I don't think this should convince anyone but I just so happened to go to school with people who are now working there. That, but moreso the absence of bullshit, the experience so far, and the availability of reasonable payment methods makes me a happy customer.
As with anything relying on trust with a third party, one should definitely actively assess their individual threat models and risk profiles. It might be useful for parts of your traffic, not necessarily all
For outgoing, I also heard that proxychaining is a thing (which might not help you if collaborating actors compromised all obv)
I've wondered about other providers. I never used SurfShark, but someone I know did, so I checked it out.
I still haven't gotten any response from SurfShark about why they insist that users install a root SSL certificate and why their service can't be used without it. That alone should be incredibly scary. Installing a cert for negotiation between my computer and my provider's is one thing, but installing a cert that lets my provider spoof any SSL / TLS they want is something else entirely.
Ideally their client would allow for you to accept or even better pre-load a cert they allow.
But some OS's can be finicky about trusting certs that arent loaded into some central trust store that in principle allows you some ability to ensure everything trust IS trustworthy, but also de-facto means a cert trust can be abused.
However thats as true for the google certs, or the Gov certs that are already pre-loaded and updated with OS updates etc as it would be for that service. And rarely are people actually looking at trust chains for the sites/services they use.
That said, i would trust google or even the NSA/gov over some rando vpn provider, if for no other reason than its on literally every install and there are millions of preying eyes watching.
It's a rabbithole, and you might not be personally satisfied with the standard of evidence. Regardless, every other VPN has some evidence of partnering with some combination of state actors, data brokers, ad networks, or unexplained unnecessary compromising requirements etc. Mullvad has no such substantiated allegations against it.
There are many VPN services that begin by reselling white-label VPN solutions, such as provided by NordVPN,[1] because it's cheaper and easier than building your own globally distributed high-capacity, low-latency network. Many suspect Proton VPN did so[2].
Which oddly enough, circle back to a comment chain between a PIA and a Protonvpn employee, here on HN. It's far fetched but it seems like there is some corroborating evidence.
Even though, to me, it seems like a LOT of trouble since tons of services have managed to roll out a VPN product without resorting to white labelling Nordvpn
I’m going to reply in this thread, since I’m probably the employee you’re referring to.
I would like to reiterate that this is completely untrue and borders on disinformation.
ProtonVPN maintains its own VPN infrastructure, and we take our commitment to user privacy very seriously.
It shouldn’t be surprising that the VPN space is a very competitive market, and certain people have a vested interest in defaming certain VPN providers, especially among a technical audience.
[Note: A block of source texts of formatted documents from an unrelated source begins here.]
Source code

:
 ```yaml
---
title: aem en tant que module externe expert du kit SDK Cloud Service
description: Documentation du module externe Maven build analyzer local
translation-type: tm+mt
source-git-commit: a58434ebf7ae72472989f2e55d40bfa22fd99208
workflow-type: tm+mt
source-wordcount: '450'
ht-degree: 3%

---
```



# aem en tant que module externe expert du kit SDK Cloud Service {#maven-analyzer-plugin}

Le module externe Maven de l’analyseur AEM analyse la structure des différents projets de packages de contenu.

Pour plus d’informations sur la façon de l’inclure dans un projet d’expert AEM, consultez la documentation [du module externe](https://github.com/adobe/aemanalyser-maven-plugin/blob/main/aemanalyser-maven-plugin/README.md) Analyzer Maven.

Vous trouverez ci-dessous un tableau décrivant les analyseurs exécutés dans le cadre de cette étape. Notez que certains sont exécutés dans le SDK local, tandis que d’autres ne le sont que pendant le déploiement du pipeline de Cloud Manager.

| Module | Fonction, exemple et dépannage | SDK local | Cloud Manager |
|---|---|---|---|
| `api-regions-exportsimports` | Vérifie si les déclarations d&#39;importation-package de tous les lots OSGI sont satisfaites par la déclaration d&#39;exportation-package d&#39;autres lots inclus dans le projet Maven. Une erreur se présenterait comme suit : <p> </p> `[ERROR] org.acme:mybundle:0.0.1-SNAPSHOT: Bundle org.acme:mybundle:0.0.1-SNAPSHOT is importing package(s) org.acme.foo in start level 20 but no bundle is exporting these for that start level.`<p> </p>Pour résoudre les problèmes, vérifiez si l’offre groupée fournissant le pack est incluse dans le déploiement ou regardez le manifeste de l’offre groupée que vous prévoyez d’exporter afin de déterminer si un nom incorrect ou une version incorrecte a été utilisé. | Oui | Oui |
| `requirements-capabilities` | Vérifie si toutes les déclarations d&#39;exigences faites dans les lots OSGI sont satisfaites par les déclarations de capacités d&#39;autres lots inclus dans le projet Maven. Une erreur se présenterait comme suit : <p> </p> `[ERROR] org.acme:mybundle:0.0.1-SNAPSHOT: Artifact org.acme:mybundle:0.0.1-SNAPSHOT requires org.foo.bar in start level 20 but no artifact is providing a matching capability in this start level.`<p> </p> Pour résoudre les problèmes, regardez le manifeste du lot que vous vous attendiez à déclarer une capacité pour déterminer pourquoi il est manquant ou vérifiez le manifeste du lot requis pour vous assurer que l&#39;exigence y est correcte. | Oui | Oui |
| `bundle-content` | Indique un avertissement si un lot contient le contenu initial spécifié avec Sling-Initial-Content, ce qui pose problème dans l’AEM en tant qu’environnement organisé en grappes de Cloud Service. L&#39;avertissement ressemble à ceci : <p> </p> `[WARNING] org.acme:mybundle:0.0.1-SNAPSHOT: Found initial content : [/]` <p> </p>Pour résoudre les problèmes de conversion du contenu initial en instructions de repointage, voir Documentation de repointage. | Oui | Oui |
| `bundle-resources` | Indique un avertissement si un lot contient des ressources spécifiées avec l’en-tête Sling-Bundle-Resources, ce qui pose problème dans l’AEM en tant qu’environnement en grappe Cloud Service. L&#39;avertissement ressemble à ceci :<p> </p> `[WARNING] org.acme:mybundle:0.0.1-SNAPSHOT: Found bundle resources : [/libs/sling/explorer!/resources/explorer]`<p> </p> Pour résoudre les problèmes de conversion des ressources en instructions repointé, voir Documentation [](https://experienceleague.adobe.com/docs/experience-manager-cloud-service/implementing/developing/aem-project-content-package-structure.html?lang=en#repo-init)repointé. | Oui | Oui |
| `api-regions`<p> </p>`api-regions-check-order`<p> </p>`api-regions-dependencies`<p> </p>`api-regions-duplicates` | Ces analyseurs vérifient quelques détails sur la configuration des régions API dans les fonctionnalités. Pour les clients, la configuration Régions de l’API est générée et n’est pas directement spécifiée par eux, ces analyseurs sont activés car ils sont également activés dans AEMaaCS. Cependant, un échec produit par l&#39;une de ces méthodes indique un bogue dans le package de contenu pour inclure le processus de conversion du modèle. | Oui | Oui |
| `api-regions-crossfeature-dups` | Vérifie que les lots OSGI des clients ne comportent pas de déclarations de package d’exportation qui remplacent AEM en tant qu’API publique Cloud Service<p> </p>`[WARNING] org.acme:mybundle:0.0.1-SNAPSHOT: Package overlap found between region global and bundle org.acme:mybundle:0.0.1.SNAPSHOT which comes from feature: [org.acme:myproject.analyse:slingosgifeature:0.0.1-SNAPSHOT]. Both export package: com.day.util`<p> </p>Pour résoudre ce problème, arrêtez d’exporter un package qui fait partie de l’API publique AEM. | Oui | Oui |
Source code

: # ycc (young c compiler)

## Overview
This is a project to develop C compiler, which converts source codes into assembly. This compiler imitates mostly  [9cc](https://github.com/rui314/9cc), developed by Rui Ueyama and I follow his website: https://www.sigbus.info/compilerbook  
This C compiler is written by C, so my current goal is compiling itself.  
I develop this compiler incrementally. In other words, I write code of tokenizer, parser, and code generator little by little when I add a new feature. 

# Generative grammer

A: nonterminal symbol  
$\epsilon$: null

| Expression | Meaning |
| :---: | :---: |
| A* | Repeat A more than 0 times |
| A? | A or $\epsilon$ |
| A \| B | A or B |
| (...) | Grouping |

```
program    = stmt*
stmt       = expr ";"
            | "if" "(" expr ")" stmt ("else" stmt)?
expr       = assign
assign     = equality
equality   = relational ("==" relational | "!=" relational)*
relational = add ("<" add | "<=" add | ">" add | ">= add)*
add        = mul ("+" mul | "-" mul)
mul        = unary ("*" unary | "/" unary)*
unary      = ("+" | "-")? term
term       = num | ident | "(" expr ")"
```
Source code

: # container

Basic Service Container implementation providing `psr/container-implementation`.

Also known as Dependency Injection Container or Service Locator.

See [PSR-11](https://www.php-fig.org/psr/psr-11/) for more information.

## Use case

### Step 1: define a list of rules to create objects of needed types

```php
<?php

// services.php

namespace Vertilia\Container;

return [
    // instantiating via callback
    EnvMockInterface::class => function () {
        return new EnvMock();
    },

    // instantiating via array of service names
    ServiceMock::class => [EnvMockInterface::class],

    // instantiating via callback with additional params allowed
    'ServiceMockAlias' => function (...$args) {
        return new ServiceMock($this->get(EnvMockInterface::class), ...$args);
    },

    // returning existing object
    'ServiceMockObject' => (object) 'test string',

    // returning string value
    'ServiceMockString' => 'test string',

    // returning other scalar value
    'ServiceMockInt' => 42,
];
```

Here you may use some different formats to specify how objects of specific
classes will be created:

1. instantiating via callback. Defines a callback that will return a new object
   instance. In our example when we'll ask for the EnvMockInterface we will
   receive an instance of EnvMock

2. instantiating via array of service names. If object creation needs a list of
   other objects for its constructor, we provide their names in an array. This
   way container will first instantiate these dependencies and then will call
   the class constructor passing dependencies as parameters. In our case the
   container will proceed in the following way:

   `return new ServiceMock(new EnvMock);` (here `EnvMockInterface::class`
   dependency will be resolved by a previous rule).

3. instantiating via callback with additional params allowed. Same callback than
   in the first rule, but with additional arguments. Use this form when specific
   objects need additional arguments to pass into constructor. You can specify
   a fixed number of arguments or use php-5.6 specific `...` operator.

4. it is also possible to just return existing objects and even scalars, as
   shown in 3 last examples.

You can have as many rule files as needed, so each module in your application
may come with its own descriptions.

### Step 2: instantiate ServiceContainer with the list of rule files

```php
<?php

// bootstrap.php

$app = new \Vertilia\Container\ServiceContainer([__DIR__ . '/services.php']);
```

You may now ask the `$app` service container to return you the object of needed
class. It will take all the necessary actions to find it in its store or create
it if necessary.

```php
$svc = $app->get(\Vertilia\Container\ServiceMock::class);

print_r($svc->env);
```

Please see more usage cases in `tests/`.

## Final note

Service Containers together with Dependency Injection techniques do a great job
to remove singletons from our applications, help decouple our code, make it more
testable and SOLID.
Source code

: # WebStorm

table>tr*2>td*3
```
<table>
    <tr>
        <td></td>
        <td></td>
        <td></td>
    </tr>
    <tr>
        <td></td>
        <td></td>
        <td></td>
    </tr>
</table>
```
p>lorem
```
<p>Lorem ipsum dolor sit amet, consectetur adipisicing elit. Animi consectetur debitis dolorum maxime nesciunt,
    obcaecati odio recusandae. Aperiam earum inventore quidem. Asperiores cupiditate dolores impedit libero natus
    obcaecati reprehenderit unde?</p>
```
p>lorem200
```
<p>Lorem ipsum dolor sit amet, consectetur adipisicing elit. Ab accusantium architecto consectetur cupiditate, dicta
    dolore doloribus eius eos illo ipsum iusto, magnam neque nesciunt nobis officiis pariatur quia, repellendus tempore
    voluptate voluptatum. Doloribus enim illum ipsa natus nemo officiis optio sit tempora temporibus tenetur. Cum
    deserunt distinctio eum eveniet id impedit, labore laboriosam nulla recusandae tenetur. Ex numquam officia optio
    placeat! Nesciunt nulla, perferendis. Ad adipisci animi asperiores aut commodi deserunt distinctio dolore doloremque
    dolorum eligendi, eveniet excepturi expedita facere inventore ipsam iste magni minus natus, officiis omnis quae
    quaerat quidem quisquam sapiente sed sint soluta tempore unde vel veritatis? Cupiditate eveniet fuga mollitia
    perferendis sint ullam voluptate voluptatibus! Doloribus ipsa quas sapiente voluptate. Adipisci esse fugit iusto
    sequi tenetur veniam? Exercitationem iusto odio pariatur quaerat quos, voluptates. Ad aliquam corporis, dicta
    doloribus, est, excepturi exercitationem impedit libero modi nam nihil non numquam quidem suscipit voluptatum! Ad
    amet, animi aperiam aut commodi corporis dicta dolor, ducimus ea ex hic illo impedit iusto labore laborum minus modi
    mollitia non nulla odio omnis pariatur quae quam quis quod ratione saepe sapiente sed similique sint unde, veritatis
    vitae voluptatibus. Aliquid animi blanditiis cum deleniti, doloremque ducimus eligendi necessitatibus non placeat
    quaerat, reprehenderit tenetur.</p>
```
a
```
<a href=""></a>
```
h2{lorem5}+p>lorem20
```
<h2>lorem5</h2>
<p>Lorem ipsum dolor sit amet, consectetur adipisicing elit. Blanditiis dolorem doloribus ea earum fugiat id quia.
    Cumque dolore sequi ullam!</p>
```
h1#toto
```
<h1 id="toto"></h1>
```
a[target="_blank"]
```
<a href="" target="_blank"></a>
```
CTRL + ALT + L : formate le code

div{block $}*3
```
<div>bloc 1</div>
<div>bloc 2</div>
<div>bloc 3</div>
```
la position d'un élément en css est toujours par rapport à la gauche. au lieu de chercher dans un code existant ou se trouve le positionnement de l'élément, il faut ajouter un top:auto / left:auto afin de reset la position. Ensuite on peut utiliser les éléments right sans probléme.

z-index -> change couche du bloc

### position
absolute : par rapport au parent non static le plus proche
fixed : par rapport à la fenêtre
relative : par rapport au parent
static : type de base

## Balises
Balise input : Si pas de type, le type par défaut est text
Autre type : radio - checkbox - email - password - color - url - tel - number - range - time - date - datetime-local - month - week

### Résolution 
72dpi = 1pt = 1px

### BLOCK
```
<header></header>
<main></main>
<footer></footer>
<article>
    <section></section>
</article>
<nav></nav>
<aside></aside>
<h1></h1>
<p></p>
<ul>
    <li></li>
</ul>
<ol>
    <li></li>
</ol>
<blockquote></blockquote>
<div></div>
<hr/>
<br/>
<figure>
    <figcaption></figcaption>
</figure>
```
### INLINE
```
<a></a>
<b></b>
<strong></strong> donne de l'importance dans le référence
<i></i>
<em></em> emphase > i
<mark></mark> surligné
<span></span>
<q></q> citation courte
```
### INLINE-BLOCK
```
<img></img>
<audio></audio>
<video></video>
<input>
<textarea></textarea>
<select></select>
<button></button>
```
Yes, and it's been covered extensively. The Wikipedia page and past discussion here are OK starting points if you find it worthwhile going down that rabbit hole.
I don't see why you'd want anything to do with them or their subsidiaries, unless your only research is googling "best VPN" and accepting the resulting misinformation at face value.
I had some Euros left over from a trip last summer. I put them in an envelope, put my super secret generated code on a piece of paper, and dropped it in the mailbox. A week later, my Mullvad account was credited with the extra time.
I've been a Mullvad customer for a couple of years now.
I actually have a wireguard connection right on my pfsense router, so I can selectively send traffic to the VPN at a network level using firewall rules. It's awesome.
> I had some Euros left over from a trip last summer. I put them in an envelope, put my super secret generated code on a piece of paper, and dropped it in the mailbox.
Oh awesome. I have some EUR left over as well. You can't send cash from the US to Sweden via mail right?
You can. I live in Washington State and I also sent money through the mail a month ago. But it did take about two weeks for them to receive the money and credit my account.
No. I just sent 20 bucks, my code written on a piece of paper, and I had to use 3 of those forever stamps. But technically, you do have to file the customs form.
I think you just didn't look deep enough. It says "Look up your destination country in the Index of Countries and Localities to make sure you’re following their rules." and the rules for Sweden say
> [...] paper money [...] are prohibited in Priority Mail Express International shipments to Sweden.
So don't pay for Priority Mail Express, just First-Class:
> First-Class Mail International is a generic term for mailpieces that are postcard-size, letter-size, or flat-size and weigh less than 16 ounces [...]
I have to imagine it’s one of those charges they can tack onto other criminal charges so that something sticks. Sending €20 won’t be a problem. Sending €20.000 will be.
As long as you're using it for the right things. Most of the people here already know this, but I'll say it anyway: VPNs don't make you more secure necessarily, they just reroute your traffic.
If you don't trust the network you're on, use Mullvad. If you want to appear as though you're in a different location, use Mullvad. If you want to bypass your network's firewall, use Mullvad. If you don't want the service you're using to see your true IP, use Mullvad.
But most people don't need a VPN running all the time. Or even most of the time.
I've recently been describing what a commercial VPN provides to non-technical friends and family as a type of "global virtual Internet cafe" subscription. It's not inherently (i.e. due to technical benefits of underlying technology) any more or less secure than connecting to your home or work wifi/network, and the Internet cafe knows who you are and what websites you're visiting, but your ISP/employer doesn't (since you're "at" the Internet cafe, not on your home/work network).
Of course, your ISP/employer does know that you're visiting the Internet cafe, and in the case of work (and some ISPs) can stop you from doing so.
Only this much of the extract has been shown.